Education policy in Tanzania is also implemented in response to meet the Millennium Development Goals (MDGs). Millennium Development Goals aimed at achieving Universal Primary Education by 2015; Promote gender equality and empower women by eliminating gender disparity in primary and secondary education preferably by 2005 and in all levels of education not later than 2015. The Millennium Development Goals have eight goals to be achieved by 2015 which respond to the main development challenges. Among these goals is to achieve Universal Primary Education. The Zanzibar education policy of 2006 for example was developed in response to the Millennium Development Goals (URT, 2009). Efforts have been carried out to improve the access and the quality of education in Tanzania mainland by revamping the primary and secondary education to meet the MDGs. The Primary Education Development Plan (PEDP) and Secondary Education Development Plan (SEDP) have led to significant improvement in the provision of basic education in the country from 2002 to date (Sumra & Rajani, 2006). The two plans are set in order to accomplish the Universal Primary Education and secondary education respectively.
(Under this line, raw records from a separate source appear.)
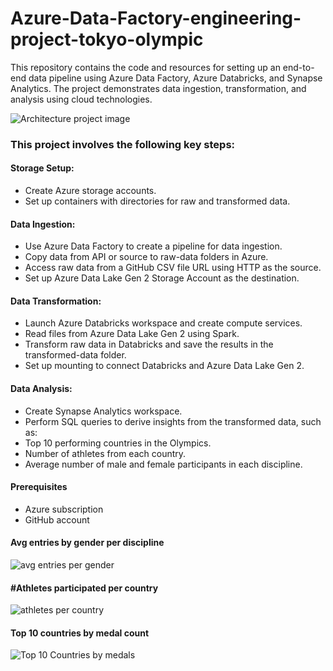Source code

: # Azure-Data-Factory-engineering-project-tokyo-olympic

This repository contains the code and resources for setting up an end-to-end data pipeline using Azure Data Factory, Azure Databricks, and Synapse Analytics. The project demonstrates data ingestion, transformation, and analysis using cloud technologies.

![Architecture project image](https://github.com/Raghukarn/Azure-Data-Factory-engineering-project-tokyo-olympic/assets/119719960/d6fa101e-18db-4965-8529-07413703c38d)

### This project involves the following key steps:

#### Storage Setup:

- Create Azure storage accounts.
- Set up containers with directories for raw and transformed data.

#### Data Ingestion:

- Use Azure Data Factory to create a pipeline for data ingestion.
- Copy data from API or source to raw-data folders in Azure.
- Access raw data from a GitHub CSV file URL using HTTP as the source.
- Set up Azure Data Lake Gen 2 Storage Account as the destination.

#### Data Transformation:

- Launch Azure Databricks workspace and create compute services.
- Read files from Azure Data Lake Gen 2 using Spark.
- Transform raw data in Databricks and save the results in the transformed-data folder.
- Set up mounting to connect Databricks and Azure Data Lake Gen 2.

#### Data Analysis:

- Create Synapse Analytics workspace.
- Perform SQL queries to derive insights from the transformed data, such as:
- Top 10 performing countries in the Olympics.
- Number of athletes from each country.
- Average number of male and female participants in each discipline.

#### Prerequisites
- Azure subscription
- GitHub account

#### Avg entries by gender per discipline
![avg entries per gender](https://github.com/Raghukarn/Azure-Data-Factory-engineering-project-tokyo-olympic/assets/119719960/dc4b95c6-b47f-453a-9e4e-f1d09658904e)

#### #Athletes participated per country
![athletes per country](https://github.com/Raghukarn/Azure-Data-Factory-engineering-project-tokyo-olympic/assets/119719960/57c5ddfc-040c-41cc-814b-7d98de64cf82)

#### Top 10 countries by medal count
![Top 10 Countries by medals](https://github.com/Raghukarn/Azure-Data-Factory-engineering-project-tokyo-olympic/assets/119719960/5a5d3704-c916-4fad-91d3-bf7146c000dc)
In the similar manner, The Dakar Framework for Action held in Senegal, have had also an impacts toward the taking up of education policy and curriculum reforms in the country. The Dakar Framework for Action emphasized all countries in the world to eliminate gender disparities in primary and secondary education, harnessing ICT to help achieve EFA goals, education programmes and actions to combat HIV/AIDS pandemic and implement integrated strategies for gender equality in education (UNESCO, 2002). That has influenced the education system in Tanzania because in 2003, the Tanzania Ministry of Education and Vocational Training recognized the ICT policy to enhance education and to improve the quality of delivery of education in all areas. The education and training policy stipulates that, ICT should be taught from the pre-primary level to teacher education while the revised edition of education and training policy emphasizes that, ICT should be taught from pre-primary education to tertiary level (URT, 1995 & URT, 2009).
As a part of implementing this Framework for Action, in 2004 the Ministry of Education and culture through the Tanzania Institute of Education (TIE) started to integrate the study of HIV/AIDS and gender in the curriculum from secondary schools to tertiary level. In secondary schools the two were integrated in such subjects as biology, geography and civics, while the university of Dar-es Salaam for instance had established a gender dimension programme committee, a gender unit and carried various gender mainstreaming workshops. Decentralization in education is also addressed in the Dakar Framework For Action. The state of affairs prompted the Ministry of Education and Vocational Training (MoEVT) to decentralize both primary and secondary education. The emphasis to decentralization of education is to ensure equitable distribution of resources as well as to optimize the use of existing resources and to promote the mobilization of new resources (UNESCO, 2002 & Husain, 2005).